By Cheryl Lim/Teoh Song Keng, Channel NewsAsia

Singapore's Minister Mentor Lee Kuan Yew has said it is important for Singaporeans to reach out to new immigrants and help them integrate into Singapore society.

Although inter-mixing is a two-way process, he stressed that Singaporeans must extend an open arm to new immigrants to help them be a part of Singapore.

Speaking at a seminar organised by Chinese newspaper Lianhe Zaobao on Sunday, Mr Lee said a country can progress only if its people are united as one.

One 92-year-old man, who emigrated to Singapore from Malaysia six years ago, said living in Singapore has given him a greater sense of security.

Other new immigrants from the Chinese cities of Fujian, Shanghai, Wuhan and Sichuan said they have received fair treatment in Singapore.

One person said: "After living in many countries like the US, Indonesia and Europe for the past 18 years, I feel that Singapore is really a good place. I am very thankful."

Another commented: "I want to thank the Singapore Government for developing my son into an excellent person."

Speaking at the "Making Singapore Home" seminar, Minister Mentor Lee said inter-mixing new immigrants with Singaporeans is important and both sides should make the effort.

He said: "I think families should begin to adopt new families coming here. Invite them to your homes, have food, have tea, take them out to places they have never been to in Singapore, and you make friends. In that way, you make their entry to our society easier and more comfortable."

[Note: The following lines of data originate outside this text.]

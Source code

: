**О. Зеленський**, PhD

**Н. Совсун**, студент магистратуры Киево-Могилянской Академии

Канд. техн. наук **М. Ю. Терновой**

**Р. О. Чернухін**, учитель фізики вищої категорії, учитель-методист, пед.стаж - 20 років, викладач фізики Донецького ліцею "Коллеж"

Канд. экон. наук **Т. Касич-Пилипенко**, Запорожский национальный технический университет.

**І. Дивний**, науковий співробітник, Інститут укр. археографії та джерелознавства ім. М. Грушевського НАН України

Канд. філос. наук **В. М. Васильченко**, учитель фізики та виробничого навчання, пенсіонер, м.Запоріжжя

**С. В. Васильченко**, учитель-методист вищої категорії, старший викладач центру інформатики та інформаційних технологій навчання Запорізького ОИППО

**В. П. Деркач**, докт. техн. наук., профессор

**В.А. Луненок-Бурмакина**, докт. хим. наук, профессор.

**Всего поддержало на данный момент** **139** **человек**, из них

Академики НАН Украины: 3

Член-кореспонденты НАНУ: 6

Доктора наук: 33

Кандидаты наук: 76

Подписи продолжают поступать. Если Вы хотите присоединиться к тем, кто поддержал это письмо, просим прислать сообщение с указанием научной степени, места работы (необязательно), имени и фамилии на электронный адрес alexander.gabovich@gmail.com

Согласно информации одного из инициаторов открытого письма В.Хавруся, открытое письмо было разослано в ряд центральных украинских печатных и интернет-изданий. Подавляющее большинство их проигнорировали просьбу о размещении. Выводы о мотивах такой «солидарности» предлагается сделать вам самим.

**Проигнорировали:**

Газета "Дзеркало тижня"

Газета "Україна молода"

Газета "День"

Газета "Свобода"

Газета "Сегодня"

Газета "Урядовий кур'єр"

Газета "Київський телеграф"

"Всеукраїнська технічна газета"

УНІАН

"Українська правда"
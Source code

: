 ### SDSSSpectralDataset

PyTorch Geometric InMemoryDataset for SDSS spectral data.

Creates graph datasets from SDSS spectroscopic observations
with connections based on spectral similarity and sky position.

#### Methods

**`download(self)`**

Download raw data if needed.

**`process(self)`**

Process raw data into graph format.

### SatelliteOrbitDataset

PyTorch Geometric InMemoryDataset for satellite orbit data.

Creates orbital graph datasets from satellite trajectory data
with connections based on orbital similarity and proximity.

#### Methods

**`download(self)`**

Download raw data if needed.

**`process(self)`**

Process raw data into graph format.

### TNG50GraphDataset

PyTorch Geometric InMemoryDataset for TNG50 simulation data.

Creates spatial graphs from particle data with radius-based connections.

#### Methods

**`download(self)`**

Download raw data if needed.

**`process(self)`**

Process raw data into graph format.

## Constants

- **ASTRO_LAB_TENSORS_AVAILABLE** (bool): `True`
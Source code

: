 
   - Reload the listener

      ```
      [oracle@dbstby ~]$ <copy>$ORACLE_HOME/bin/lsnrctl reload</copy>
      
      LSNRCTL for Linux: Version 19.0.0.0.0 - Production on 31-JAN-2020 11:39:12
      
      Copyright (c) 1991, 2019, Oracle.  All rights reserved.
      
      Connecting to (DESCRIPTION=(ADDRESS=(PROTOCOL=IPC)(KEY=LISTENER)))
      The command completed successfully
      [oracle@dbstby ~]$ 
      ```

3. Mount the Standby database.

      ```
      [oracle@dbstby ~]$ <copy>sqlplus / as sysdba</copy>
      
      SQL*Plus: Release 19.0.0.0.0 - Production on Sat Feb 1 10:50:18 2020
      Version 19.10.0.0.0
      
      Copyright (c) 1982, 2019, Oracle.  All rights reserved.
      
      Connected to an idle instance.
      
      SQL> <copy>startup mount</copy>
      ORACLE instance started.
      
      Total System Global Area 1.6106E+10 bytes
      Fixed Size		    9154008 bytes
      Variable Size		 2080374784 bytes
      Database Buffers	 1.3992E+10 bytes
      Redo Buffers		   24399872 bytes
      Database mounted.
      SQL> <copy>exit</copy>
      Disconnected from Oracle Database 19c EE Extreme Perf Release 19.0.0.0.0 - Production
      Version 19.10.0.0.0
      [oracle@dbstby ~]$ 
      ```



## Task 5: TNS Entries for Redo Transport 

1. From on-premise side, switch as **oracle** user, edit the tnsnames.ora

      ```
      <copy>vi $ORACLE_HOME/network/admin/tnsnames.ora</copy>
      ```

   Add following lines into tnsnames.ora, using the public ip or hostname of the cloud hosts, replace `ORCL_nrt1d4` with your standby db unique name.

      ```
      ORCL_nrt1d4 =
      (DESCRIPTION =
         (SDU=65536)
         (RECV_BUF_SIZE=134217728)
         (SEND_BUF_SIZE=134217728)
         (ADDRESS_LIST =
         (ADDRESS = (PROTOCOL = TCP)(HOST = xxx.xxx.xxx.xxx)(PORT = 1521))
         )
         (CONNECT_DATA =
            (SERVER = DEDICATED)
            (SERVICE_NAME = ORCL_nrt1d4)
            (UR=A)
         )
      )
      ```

He told new immigrants their children must study hard for better prospects, and that mastering English is an essential step towards achieving success in Singapore. Only then will they be able to compete on an equal footing.

Mr Lee said: "If you want to succeed in Singapore, you must have a good grasp of English. English is a common language to communicate with people from different places and races."

Mr Lee also felt that new immigrants who have a high standard of spoken Mandarin can help improve Singapore's Chinese standards.

He said: "I have asked MediaCorp's Channel 8 and U to consider employing new immigrants who speak standard Mandarin as their news presenters."

The seminar was attended by some 450 participants.